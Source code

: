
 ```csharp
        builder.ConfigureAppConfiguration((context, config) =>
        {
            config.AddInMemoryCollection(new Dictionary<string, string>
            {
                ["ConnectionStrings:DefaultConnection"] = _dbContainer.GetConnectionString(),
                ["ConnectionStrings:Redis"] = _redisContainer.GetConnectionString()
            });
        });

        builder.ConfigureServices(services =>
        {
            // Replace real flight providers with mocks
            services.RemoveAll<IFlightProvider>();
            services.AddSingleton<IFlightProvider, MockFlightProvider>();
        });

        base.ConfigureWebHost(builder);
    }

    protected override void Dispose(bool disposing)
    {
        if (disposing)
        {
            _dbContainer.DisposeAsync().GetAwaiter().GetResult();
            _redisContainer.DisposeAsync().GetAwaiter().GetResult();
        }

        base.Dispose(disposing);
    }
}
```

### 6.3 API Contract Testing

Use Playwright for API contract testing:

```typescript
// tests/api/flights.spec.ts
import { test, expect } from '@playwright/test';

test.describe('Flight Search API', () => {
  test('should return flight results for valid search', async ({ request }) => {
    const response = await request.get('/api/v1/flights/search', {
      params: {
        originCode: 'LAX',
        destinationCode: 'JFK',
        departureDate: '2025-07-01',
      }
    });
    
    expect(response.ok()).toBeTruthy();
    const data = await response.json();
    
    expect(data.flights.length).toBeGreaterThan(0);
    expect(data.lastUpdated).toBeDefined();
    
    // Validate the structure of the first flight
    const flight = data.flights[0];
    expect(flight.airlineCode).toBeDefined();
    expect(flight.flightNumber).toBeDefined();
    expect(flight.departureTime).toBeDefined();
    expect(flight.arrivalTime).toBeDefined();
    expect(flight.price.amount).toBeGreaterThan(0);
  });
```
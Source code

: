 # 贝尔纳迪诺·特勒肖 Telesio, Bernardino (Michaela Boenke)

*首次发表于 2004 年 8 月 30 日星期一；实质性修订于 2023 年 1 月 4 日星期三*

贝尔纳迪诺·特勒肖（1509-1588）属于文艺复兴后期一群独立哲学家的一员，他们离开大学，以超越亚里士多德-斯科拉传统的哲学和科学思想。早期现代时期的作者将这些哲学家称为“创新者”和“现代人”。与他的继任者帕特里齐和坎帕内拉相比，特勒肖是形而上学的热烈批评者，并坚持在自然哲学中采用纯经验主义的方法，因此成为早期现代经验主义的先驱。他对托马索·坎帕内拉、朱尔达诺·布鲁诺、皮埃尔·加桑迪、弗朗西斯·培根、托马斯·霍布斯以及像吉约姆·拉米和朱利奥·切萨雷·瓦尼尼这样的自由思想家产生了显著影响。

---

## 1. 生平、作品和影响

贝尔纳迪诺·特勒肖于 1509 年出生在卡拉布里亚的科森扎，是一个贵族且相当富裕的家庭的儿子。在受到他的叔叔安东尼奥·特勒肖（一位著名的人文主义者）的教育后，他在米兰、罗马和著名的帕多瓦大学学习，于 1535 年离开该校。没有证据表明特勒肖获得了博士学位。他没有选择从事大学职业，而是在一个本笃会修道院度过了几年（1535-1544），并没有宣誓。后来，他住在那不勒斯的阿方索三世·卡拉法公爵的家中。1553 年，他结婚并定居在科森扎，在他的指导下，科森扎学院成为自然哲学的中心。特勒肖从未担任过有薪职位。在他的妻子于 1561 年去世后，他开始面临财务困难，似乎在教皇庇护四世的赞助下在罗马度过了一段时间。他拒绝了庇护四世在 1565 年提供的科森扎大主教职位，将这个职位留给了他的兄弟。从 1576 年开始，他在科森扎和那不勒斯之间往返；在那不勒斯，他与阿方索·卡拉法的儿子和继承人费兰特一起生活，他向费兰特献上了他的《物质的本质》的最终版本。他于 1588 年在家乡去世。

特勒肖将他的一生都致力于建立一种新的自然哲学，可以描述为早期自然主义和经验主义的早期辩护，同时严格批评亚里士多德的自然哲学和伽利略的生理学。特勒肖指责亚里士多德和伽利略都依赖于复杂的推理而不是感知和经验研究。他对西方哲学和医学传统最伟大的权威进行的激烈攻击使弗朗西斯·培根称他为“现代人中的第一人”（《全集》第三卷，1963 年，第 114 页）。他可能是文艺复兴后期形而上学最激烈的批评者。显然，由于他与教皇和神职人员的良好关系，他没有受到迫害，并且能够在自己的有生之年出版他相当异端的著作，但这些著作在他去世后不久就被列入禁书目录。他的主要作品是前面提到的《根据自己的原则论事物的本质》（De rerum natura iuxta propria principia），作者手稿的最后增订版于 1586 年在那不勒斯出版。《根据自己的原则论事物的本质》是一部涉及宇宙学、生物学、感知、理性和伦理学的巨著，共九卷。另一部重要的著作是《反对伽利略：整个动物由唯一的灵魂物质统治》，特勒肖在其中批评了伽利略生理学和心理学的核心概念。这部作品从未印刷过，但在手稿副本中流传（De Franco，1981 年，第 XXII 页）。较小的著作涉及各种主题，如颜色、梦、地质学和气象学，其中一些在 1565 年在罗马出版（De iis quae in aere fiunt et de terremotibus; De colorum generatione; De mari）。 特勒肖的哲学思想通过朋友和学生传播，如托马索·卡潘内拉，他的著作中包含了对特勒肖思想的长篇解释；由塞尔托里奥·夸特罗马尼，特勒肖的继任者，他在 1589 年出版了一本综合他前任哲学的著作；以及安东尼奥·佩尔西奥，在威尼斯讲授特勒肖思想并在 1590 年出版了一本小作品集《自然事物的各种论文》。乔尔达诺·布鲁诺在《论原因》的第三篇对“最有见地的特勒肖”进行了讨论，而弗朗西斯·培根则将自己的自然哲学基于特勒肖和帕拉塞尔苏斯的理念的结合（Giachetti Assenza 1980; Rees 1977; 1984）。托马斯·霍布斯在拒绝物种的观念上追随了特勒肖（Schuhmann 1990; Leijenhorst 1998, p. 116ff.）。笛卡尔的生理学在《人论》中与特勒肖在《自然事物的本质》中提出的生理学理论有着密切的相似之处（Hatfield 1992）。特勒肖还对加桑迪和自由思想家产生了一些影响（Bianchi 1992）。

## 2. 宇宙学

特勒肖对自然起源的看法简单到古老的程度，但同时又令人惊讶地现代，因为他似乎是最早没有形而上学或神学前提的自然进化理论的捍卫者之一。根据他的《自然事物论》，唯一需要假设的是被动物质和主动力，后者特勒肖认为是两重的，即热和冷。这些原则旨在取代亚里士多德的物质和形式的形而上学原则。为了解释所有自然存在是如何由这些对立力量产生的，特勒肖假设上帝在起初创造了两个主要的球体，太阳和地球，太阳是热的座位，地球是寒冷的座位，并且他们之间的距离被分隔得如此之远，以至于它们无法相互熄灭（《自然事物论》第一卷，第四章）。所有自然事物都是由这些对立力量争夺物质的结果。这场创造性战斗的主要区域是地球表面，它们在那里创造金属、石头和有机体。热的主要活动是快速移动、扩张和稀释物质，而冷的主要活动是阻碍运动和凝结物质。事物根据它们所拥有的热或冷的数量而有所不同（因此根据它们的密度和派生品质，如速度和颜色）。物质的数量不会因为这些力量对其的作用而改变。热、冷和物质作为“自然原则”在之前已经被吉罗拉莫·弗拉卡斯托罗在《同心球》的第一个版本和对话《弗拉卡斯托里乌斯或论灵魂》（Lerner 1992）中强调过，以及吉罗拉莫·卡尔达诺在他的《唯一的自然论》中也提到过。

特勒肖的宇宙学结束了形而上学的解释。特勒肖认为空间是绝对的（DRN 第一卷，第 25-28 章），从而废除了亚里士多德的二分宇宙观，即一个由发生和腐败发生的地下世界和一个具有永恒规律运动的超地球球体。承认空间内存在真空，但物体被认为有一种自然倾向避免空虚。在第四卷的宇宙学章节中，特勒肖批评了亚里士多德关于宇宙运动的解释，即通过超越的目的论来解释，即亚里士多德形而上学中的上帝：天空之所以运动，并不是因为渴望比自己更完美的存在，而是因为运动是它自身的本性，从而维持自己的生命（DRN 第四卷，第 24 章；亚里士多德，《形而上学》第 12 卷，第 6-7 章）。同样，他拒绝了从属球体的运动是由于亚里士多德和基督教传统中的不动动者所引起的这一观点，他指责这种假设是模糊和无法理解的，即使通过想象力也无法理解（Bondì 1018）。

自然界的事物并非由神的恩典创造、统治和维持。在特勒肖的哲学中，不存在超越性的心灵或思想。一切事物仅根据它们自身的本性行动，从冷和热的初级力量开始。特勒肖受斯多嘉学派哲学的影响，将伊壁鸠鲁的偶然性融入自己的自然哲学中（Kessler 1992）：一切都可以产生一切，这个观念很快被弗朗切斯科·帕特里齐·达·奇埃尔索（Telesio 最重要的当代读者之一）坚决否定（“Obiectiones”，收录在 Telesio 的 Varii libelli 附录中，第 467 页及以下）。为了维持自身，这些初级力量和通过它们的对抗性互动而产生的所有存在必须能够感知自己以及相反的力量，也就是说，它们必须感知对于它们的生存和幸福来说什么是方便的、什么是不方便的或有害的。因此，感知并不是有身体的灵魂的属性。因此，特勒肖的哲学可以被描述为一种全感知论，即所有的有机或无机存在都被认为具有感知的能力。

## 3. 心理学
------------------------------------------------------------------------
WORK TO BE COMPLETED: Report each line of the material above where the word "const" appears.

EXERCISE OUTPUT:
    const response = await request.get('/api/v1/flights/search', {
    const data = await response.json();
    const flight = data.flights[0];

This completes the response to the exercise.